[Supplied information Boundary: Start]

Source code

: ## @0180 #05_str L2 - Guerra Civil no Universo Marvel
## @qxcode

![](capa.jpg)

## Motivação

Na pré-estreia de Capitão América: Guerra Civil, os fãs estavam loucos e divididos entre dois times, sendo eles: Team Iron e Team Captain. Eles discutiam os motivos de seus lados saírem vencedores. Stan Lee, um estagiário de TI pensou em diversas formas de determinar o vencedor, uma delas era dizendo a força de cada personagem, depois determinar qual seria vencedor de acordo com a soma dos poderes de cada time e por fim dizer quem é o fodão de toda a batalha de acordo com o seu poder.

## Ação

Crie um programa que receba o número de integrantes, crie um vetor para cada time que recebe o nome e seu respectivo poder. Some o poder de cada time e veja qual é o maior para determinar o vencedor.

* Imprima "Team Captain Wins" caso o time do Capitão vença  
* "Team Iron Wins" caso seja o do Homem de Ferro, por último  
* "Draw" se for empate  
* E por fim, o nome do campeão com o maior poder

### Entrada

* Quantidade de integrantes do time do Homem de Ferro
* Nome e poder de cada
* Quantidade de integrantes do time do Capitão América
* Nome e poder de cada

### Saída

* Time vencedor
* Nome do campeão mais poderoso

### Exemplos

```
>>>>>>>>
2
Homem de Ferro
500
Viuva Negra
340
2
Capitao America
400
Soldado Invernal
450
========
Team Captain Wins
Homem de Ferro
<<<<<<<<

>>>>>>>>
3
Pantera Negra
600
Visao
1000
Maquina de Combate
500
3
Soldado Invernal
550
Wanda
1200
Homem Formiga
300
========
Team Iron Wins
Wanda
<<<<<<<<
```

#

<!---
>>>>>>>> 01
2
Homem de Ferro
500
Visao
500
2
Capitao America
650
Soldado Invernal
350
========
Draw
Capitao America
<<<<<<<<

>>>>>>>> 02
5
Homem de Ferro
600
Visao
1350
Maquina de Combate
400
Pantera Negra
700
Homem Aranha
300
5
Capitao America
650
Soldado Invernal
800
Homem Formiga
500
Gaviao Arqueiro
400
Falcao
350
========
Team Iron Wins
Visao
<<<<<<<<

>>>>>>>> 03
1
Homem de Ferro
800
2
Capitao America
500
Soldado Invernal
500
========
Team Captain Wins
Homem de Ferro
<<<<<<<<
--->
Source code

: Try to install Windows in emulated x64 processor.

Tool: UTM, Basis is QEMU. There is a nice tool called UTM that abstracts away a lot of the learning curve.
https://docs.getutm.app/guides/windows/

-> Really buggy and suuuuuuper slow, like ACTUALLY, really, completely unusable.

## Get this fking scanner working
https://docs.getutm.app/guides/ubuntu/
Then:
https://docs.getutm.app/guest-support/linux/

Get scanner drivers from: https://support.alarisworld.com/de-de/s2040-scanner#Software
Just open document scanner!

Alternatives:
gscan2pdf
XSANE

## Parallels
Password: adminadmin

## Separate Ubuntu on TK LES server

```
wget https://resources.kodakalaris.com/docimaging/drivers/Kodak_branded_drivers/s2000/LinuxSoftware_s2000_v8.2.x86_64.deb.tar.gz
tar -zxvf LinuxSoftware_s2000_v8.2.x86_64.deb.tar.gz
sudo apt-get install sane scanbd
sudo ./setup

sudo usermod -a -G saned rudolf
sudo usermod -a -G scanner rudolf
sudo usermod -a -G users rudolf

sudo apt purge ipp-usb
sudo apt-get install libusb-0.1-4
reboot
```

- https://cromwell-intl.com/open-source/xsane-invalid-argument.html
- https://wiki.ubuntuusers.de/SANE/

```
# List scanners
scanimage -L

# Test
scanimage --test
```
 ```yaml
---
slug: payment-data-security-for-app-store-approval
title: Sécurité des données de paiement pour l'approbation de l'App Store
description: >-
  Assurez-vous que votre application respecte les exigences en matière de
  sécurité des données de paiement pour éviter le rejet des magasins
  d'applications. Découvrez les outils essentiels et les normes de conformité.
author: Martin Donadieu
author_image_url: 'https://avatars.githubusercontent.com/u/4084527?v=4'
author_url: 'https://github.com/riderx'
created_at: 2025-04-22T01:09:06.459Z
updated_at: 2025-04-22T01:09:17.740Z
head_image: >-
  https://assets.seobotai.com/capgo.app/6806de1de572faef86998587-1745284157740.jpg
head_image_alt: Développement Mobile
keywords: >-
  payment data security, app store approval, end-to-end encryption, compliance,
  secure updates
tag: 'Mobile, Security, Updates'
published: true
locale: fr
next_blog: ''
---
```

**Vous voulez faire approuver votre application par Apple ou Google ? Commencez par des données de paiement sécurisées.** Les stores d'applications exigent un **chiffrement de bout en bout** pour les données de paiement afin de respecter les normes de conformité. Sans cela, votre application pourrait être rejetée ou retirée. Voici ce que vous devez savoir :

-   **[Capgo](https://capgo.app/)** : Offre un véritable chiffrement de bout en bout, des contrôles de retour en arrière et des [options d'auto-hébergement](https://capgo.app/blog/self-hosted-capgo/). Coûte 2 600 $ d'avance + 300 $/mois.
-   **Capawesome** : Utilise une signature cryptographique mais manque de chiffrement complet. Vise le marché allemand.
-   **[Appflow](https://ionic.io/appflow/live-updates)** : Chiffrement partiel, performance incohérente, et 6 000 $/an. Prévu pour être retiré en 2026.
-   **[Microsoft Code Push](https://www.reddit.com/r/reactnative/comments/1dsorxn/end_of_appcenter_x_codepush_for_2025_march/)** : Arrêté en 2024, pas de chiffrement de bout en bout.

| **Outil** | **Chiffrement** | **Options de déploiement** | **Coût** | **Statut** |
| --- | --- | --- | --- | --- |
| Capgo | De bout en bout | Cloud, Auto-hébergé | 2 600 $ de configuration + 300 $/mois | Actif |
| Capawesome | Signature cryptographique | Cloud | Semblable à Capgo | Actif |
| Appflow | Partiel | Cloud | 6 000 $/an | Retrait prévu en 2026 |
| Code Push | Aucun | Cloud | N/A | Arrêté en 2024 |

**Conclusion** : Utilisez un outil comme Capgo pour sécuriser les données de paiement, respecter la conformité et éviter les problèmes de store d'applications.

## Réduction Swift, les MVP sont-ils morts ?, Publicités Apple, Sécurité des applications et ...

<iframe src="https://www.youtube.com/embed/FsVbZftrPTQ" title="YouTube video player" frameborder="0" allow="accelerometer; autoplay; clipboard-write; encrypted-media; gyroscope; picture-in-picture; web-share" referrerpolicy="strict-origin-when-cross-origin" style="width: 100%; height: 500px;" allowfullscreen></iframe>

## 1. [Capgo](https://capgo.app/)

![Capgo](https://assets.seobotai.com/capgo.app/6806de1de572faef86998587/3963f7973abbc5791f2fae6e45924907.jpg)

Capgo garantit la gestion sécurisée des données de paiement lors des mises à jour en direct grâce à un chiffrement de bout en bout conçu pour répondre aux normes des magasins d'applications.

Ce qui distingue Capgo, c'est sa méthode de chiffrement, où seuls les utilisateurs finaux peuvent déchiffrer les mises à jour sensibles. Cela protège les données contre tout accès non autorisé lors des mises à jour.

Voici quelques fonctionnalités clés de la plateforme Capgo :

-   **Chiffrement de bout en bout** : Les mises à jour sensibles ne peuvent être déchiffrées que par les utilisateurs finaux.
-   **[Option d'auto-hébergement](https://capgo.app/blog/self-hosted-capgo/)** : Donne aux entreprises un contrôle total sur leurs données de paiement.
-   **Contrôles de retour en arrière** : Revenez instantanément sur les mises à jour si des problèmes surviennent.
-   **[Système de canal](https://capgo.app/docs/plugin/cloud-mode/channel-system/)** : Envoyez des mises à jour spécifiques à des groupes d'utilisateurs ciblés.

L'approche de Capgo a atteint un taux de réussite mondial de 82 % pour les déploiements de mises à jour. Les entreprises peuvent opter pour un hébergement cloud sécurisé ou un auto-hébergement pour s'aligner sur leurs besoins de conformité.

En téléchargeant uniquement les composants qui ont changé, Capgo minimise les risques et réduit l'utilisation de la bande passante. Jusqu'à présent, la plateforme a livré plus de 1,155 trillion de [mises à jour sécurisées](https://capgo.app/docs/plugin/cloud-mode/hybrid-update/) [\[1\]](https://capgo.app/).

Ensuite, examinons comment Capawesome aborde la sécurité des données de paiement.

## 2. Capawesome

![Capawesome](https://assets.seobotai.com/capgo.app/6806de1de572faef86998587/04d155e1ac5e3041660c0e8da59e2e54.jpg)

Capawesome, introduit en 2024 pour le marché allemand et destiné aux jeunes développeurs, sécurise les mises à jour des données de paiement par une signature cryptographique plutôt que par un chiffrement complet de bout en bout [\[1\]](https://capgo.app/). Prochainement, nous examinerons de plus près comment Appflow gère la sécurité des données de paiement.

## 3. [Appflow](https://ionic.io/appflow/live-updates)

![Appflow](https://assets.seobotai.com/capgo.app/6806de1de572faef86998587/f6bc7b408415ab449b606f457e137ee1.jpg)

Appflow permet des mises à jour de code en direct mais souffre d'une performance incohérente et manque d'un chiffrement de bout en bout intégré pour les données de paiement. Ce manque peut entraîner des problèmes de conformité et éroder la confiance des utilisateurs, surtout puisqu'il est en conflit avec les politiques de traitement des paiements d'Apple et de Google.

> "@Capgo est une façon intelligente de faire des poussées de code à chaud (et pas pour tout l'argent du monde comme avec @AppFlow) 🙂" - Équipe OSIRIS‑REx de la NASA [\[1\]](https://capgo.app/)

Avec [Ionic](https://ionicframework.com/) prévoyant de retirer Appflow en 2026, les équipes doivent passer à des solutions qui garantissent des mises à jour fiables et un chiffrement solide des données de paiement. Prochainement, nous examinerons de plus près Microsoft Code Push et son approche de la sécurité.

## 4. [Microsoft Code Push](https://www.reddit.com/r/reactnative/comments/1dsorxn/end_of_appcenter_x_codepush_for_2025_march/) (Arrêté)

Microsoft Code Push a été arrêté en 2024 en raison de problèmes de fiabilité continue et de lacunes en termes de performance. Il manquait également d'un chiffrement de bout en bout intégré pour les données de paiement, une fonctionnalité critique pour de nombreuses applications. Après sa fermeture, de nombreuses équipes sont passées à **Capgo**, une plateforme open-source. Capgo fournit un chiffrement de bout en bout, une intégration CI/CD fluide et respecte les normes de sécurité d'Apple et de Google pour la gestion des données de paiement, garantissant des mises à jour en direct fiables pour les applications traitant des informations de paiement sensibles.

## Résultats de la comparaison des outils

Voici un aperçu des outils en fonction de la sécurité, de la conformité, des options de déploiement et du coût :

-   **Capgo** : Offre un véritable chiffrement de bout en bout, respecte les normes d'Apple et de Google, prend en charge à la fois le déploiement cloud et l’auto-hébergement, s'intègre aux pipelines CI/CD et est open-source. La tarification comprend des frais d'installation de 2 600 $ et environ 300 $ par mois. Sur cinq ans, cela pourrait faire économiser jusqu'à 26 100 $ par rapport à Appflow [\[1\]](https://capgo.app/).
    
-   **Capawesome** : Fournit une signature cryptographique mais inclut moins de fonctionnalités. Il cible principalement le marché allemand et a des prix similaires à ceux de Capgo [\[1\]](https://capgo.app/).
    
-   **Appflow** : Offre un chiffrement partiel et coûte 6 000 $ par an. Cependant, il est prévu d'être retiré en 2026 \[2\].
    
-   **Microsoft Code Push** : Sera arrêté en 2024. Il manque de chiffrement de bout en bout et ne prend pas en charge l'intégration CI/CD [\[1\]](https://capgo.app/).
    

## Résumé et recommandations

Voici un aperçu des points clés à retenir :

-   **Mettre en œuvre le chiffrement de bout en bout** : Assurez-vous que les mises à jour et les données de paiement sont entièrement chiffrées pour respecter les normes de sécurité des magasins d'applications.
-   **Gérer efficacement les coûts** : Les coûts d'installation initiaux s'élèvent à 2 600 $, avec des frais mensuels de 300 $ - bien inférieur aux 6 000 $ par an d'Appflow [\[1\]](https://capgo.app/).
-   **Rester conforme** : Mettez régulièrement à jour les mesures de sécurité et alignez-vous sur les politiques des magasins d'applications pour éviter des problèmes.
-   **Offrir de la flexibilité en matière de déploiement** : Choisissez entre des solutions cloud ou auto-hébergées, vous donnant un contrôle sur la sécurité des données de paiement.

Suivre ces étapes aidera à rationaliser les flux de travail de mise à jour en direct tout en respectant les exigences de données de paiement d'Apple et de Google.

[Supplied information Boundary: End]

Only the number is wanted: how many lines in the data include the word "qual"?

2